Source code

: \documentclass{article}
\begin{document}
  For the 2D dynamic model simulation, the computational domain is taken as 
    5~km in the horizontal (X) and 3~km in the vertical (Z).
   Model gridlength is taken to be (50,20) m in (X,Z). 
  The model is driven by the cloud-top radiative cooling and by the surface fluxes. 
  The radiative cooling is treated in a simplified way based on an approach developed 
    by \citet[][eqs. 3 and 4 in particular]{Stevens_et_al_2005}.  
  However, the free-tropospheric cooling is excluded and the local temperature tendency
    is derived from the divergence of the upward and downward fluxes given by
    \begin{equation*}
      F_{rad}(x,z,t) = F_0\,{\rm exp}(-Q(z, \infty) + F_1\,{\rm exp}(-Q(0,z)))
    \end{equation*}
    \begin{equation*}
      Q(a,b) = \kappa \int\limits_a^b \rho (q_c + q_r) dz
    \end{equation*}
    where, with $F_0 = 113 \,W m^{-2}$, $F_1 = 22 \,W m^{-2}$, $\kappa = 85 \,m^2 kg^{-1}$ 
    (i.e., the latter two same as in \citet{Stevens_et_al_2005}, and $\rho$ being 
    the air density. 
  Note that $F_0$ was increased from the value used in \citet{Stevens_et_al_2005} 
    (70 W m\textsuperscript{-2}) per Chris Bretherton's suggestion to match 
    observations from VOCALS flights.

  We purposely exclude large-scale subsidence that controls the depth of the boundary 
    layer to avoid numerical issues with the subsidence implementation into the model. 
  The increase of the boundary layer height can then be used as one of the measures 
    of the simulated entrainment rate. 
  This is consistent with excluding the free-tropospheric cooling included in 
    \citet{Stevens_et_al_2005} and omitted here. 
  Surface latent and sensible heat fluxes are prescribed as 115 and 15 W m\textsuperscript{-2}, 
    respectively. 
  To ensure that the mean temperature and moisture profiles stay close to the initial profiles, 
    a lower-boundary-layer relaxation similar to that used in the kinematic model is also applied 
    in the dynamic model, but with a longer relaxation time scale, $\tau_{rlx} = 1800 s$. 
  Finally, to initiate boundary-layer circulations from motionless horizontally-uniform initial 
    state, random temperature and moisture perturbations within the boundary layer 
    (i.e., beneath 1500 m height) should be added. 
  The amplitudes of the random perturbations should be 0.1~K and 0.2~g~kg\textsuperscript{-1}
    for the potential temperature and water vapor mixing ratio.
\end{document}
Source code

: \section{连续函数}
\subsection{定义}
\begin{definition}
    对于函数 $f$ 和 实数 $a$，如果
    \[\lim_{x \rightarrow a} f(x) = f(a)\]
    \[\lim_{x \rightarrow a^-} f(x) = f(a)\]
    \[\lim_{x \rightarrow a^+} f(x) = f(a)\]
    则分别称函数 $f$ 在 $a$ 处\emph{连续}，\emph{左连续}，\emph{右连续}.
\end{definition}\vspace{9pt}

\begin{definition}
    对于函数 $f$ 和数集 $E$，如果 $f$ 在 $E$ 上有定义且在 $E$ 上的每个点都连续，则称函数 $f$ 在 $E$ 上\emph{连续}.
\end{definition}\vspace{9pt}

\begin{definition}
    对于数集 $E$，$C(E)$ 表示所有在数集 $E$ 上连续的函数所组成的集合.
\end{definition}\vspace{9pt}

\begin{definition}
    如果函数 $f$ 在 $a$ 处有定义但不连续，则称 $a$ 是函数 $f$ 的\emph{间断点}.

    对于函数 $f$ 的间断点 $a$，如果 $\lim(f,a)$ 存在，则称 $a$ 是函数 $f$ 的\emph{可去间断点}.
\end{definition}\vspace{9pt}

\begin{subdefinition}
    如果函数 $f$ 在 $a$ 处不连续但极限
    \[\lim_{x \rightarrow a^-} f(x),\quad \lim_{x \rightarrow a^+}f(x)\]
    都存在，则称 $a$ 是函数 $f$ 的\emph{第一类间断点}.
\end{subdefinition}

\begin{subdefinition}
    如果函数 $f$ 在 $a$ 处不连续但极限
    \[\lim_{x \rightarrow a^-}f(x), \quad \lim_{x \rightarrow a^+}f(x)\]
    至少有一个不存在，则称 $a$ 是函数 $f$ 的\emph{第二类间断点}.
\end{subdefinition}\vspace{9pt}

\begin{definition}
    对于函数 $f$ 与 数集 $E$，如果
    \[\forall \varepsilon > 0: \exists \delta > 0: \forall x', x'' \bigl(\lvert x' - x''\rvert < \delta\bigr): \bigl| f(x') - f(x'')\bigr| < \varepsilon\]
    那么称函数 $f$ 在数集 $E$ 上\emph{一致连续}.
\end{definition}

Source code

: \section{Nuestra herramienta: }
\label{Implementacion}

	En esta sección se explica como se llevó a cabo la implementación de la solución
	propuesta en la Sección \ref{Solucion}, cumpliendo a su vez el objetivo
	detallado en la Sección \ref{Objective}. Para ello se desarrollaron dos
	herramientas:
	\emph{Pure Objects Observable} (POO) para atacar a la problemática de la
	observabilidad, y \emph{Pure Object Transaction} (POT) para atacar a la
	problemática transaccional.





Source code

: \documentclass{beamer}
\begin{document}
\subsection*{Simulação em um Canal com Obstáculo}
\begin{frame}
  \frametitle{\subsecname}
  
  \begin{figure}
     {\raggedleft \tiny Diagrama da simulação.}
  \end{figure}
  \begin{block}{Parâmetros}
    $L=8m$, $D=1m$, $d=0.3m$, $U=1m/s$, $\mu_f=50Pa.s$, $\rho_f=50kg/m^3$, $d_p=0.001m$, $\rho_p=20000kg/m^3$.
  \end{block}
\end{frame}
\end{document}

_____

BRIEF: Search the material above for the word "subsection", then copy out each line that has it.

ANSWER SPACE:
\subsection{定义}
\subsection*{Simulação em um Canal com Obstáculo}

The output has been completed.